:: Exercise ::
Each line of the data below that holds the word "must" is to be reported in full.

:: Dataset records ::

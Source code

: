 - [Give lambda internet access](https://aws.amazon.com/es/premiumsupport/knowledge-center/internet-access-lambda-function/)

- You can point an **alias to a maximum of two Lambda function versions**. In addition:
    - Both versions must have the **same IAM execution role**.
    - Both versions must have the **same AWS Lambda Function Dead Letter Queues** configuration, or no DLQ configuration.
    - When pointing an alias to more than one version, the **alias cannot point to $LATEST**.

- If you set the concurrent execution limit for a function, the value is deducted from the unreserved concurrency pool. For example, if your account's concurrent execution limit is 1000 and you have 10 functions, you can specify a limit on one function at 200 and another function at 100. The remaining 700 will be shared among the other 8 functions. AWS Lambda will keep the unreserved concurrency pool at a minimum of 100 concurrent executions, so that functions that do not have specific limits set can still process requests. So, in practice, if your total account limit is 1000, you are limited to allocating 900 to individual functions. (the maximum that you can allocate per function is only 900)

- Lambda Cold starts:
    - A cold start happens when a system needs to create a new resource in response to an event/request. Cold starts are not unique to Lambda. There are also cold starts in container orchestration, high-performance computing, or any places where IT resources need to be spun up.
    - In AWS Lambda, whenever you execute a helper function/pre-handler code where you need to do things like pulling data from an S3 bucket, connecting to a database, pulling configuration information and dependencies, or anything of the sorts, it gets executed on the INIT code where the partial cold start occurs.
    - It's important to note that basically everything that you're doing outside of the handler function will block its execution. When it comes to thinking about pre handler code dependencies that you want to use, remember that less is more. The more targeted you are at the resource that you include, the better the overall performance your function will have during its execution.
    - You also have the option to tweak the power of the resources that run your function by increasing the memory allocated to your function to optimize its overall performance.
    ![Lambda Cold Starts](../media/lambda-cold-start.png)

:: Written response ::
    - Both versions must have the **same IAM execution role**.
    - Both versions must have the **same AWS Lambda Function Dead Letter Queues** configuration, or no DLQ configuration.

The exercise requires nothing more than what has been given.